Es curioso que, en nuestro tiempo, la experiencia de creer, de tener fe, sea vista como la posesión de algo seguro y firme. En medio de un mundo de inseguridades permanentes el hombre y la mujer que tienen fe son percibidos como personas que se apoyan en seguridades fijas y estables. Es necesario reconocer que es así como se ha presentado la fe desde la catequesis; y, además, es también una verdad: la fe ofrece una seguridad, un punto de referencia, un espacio de paz y certeza. Especialmente para los cristianos, poner toda la confianza en la persona de Jesús y sus enseñanzas es un don que quien lo experimenta no puede dejar de agradecer. Pero ese lugar “seguro y firme” no detiene la búsqueda, no deja de ser una aventura permanente. La fe no ofrece seguridades mágicas ni ahorra lágrimas e incertidumbres, enseña a convivir con el misterio y crecer en él.
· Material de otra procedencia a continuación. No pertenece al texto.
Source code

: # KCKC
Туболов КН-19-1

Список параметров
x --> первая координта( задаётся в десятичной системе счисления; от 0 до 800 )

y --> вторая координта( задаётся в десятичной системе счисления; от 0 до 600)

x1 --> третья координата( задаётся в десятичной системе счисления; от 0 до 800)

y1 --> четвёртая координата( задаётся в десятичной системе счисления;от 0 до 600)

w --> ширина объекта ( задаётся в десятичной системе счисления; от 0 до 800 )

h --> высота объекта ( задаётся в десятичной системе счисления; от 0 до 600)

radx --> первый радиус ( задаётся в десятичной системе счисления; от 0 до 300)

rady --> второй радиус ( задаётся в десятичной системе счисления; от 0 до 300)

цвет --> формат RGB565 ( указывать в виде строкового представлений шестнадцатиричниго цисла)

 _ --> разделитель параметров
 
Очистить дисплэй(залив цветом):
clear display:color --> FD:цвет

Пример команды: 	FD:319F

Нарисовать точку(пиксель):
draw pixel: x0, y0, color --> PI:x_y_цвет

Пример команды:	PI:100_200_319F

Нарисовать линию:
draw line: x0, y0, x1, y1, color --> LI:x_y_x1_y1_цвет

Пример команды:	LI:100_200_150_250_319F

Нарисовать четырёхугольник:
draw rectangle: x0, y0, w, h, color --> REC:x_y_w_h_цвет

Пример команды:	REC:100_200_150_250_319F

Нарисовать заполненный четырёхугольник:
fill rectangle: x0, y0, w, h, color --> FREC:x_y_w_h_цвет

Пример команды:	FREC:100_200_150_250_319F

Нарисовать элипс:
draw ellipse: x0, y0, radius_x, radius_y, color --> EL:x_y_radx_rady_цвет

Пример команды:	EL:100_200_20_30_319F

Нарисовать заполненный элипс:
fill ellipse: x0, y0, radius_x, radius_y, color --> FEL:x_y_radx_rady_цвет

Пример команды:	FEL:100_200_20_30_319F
Es importante destacar este aspecto de la experiencia de la fe, porque vivimos un tiempo que ofrece un arsenal de credulidades superficiales, baratas, que son exactamente lo contrario de la fe. Habitualmente se presentan como lo contrario de la fe a la incredulidad, el ateísmo o el agnosticismo; pero un incrédulo que se pregunta, un ateo que duda o un agnóstico que acepta su ausencia de respuestas; están mucho más cerca de la experiencia de fe que aquellos que ya son propietarios de seguridades. Ya sea que se trate de certezas “religiosas”, “mágicas”, “morales”, “ideológicas”, o de cualquier tipo, en realidad da lo mismo, son “seguridades”, o sea, lo contrario de la experiencia de fe: “la fe es la garantía de los bienes que se esperan, la plena certeza de las realidades que no se ven” (Heb. 11,1).
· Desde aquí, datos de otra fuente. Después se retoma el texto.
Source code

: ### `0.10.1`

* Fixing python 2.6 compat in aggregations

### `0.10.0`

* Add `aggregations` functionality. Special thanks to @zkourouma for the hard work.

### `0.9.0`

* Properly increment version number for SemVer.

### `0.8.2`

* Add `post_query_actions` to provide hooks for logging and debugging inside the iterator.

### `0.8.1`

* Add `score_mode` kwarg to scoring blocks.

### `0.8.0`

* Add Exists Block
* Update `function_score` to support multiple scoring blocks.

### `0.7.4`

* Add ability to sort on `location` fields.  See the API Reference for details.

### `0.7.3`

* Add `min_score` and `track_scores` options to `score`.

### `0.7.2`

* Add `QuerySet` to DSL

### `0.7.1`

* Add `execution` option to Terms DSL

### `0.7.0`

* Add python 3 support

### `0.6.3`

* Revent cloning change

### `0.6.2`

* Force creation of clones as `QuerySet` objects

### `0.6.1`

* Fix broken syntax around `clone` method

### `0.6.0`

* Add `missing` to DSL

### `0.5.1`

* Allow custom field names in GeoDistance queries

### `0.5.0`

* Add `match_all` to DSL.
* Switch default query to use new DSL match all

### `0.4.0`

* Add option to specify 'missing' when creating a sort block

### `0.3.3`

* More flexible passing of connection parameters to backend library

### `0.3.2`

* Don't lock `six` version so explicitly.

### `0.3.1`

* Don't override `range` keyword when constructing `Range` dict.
Conviene repetirlo: la fe es garantía de lo que se espera, certeza de lo que no se ve. Los auténticos creyentes avanzan en lo que San Juan de la Cruz llama “la noche oscura” y eso mismo los hace personas con más capacidad de diálogo y escucha; personas abiertas a percibir la voz de su propia conciencia; personas dispuestas a interrogarse y a dejarse interrogar. Por esto es más fácil el encuentro entre un ateo y un hombre de fe, que, entre ese mismo ateo y una persona atrincherada en seguridades inamovibles, que se presentan como “firmes convicciones” pero son solamente endurecidas corazas que ocultan angustias y ansiedades, o, en ocasiones, son nada más que necesidad de poder o expresión de soberbia.
Mientras que la sociedad actual avanza destruyendo la naturaleza y aceptando como normal una situación de injusticia inaudita que convierte en “descartables” a millones de personas; mientras desaparecen los límites entre la verdad y las mentiras; mientras la tecnología hace trizas los grandes relatos de antaño, la angustia que todo eso genera empuja a millones de personas hacia el cinismo o las falsas seguridades de cualquier tipo. La fe cristiana no es “otra seguridad que se ofrece” para consolar a los que no encuentran respuestas, es otra cosa. Se parece más bien a un camino que se encuentra, que ofrece una dirección y un sentido pero que es largo y muchas veces arduo. No se apoya en una “convicción intelectual” sino en una experiencia, en la experiencia de haber encontrado una forma de vivir diferente para responder a las angustias, inseguridades y temores.
La fe en Jesús no es una convicción en la que refugiarse para escapar de la realidad por una puerta de emergencia, es un camino como aquel que llevaba a los discípulos hacia Emaús, un camino para dejarse enseñar, abandonar falsas seguridades y aproximarse a la experiencia de la Pascua.